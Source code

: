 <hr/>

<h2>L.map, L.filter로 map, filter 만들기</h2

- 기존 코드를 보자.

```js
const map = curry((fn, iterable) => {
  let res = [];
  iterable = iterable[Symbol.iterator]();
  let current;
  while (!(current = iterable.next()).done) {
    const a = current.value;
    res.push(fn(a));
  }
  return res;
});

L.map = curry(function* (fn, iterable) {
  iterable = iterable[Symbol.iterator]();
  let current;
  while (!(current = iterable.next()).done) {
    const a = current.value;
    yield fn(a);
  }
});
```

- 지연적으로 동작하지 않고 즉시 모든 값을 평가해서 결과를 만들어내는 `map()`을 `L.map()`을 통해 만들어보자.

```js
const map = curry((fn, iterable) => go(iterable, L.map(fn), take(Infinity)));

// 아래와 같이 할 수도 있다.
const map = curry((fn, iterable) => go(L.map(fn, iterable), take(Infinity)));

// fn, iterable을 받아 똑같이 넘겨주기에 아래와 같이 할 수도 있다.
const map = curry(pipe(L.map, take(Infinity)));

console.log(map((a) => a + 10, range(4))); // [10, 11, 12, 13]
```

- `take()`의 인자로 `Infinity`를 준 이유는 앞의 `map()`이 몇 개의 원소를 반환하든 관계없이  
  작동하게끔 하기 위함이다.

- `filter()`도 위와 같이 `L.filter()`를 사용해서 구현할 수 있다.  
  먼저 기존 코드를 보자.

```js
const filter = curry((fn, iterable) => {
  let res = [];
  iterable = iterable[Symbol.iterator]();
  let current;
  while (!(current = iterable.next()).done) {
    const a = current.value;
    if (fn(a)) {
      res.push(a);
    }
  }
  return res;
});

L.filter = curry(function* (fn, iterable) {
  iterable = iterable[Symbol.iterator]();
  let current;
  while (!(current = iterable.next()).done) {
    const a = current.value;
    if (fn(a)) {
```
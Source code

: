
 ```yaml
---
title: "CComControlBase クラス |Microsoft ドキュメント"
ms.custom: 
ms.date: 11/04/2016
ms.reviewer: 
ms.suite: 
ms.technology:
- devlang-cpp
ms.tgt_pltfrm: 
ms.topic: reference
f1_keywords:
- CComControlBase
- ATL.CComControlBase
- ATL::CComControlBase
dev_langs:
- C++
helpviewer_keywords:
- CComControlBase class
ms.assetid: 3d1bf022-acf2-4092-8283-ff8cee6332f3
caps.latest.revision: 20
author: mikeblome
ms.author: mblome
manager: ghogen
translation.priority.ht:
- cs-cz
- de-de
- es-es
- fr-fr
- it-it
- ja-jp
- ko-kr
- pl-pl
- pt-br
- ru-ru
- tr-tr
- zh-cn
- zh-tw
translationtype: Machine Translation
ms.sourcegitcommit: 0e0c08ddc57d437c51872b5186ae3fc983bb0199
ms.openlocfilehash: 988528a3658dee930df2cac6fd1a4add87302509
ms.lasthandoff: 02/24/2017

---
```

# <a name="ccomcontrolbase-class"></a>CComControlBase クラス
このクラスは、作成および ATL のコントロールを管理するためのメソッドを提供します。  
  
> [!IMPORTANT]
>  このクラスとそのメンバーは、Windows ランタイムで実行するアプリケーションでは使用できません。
..........
## Task description
Lines in the data that hold "function" must be located and copied.

## Answer for the task
L.map = curry(function* (fn, iterable) {
L.filter = curry(function* (fn, iterable) {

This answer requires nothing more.